Save any sklearn-compatible estimator to disk.

Parameters:

estimator (estimator object) – A fitted (or unfitted) sklearn-compatible estimator.
path (str) – Destination file or directory path. The appropriate extension (.egm for single-file, .egd for PyTorch directory) will be added automatically.
backend (str, default="auto") – Serialization backend. "auto" selects "torch" for estimators containing nn.Module attributes, "joblib" otherwise. Explicit options: "joblib", "torch", "pickle".
compress (int or None) – Compression level (0-9). Only used by the joblib backend. None means no compression.

Return type:

Text

Returns:

str – The actual path where the model was saved.

Examples

>>> from sklearn.linear_model import LogisticRegression
>>> import endgame as eg
>>> model = LogisticRegression().fit(X_train, y_train)
>>> eg.save(model, "/tmp/my_model")
'/tmp/my_model.egm'
>>> loaded = eg.load("/tmp/my_model.egm")

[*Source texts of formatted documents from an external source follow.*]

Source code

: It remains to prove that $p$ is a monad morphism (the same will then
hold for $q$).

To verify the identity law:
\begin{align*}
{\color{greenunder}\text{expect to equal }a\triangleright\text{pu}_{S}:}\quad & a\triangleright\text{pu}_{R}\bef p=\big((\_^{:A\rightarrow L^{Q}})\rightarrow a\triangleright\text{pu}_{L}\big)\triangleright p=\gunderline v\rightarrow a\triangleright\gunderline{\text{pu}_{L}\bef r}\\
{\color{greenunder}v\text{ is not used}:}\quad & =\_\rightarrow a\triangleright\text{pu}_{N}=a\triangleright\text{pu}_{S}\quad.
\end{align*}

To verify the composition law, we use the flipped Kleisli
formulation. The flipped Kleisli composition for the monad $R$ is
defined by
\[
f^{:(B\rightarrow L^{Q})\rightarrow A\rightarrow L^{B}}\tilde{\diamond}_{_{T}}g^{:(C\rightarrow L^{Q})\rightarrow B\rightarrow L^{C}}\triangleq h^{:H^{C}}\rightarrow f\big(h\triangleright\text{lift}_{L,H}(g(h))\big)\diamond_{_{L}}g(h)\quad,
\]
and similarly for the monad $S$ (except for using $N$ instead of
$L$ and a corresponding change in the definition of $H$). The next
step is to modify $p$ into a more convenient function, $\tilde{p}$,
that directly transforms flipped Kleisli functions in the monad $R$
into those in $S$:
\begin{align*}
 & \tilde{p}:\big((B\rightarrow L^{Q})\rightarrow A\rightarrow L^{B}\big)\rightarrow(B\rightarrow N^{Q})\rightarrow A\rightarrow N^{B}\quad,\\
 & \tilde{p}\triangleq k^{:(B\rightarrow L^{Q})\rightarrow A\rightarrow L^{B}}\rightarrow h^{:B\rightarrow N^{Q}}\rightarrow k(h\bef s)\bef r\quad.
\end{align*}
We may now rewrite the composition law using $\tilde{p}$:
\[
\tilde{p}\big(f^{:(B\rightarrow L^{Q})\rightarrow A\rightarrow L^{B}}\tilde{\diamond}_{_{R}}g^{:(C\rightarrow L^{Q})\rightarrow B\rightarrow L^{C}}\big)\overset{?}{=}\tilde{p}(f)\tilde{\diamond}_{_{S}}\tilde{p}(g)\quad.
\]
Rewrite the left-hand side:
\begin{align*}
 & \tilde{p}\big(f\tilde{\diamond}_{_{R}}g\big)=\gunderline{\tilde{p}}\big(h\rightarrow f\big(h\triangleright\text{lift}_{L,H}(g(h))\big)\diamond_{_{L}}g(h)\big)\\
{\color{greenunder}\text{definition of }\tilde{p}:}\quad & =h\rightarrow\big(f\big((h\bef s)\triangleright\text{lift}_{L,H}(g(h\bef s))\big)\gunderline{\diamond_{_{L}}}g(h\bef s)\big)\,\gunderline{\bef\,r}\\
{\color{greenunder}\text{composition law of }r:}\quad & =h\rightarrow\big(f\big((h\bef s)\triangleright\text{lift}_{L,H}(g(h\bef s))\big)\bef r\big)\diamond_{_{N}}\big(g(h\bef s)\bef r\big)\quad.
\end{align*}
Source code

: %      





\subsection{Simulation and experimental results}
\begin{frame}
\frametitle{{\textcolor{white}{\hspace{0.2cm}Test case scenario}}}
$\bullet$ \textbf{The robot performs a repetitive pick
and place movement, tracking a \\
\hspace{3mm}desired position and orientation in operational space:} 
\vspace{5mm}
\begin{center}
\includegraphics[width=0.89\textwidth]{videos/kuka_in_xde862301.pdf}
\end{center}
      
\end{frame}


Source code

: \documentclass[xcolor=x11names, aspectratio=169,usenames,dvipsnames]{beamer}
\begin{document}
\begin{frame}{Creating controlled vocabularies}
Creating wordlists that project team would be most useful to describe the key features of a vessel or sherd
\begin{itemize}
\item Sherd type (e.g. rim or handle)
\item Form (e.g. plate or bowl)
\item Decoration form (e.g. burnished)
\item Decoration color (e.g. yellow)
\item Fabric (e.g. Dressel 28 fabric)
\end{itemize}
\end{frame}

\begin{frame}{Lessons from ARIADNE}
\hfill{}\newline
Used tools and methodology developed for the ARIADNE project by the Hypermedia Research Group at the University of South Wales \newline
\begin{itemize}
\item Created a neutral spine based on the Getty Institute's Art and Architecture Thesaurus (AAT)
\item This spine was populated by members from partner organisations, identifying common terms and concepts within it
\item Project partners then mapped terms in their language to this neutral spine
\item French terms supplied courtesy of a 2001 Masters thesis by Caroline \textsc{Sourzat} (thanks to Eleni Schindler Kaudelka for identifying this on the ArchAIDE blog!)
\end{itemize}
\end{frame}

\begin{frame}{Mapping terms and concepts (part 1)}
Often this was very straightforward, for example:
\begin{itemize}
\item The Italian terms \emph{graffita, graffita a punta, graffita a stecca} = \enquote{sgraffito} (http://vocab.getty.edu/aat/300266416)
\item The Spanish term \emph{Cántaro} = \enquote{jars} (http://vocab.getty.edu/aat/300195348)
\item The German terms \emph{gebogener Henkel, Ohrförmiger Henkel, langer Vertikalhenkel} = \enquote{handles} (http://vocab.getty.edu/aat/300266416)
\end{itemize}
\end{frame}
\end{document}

endgame.persistence.load(path, map_location=None)[source]¶

Load an estimator from disk.

Parameters:

path (str) – Path to a .egm file or .egd directory.
map_location (str or None) – PyTorch map_location for loading tensors (e.g. "cpu"). Only relevant for .egd (PyTorch) saves.

Return type:

Any

Returns:

estimator – The loaded estimator.

Examples

>>> import endgame as eg
>>> model = eg.load("/tmp/my_model.egm")
>>> model.predict(X_test)

class endgame.persistence.ModelMetadata(endgame_version='', format_version=1, model_class='', model_params=<factory>, created_at='', python_version='', dependencies=<factory>, n_features_in_=None, feature_names_in_=None, classes_=None, is_fitted=False, backend='joblib', compression=None)[source]¶

Bases: object

Metadata stored alongside a persisted model.

Parameters:

endgame_version (str)
format_version (int)
model_class (str)
model_params (dict[str, Any])
created_at (str)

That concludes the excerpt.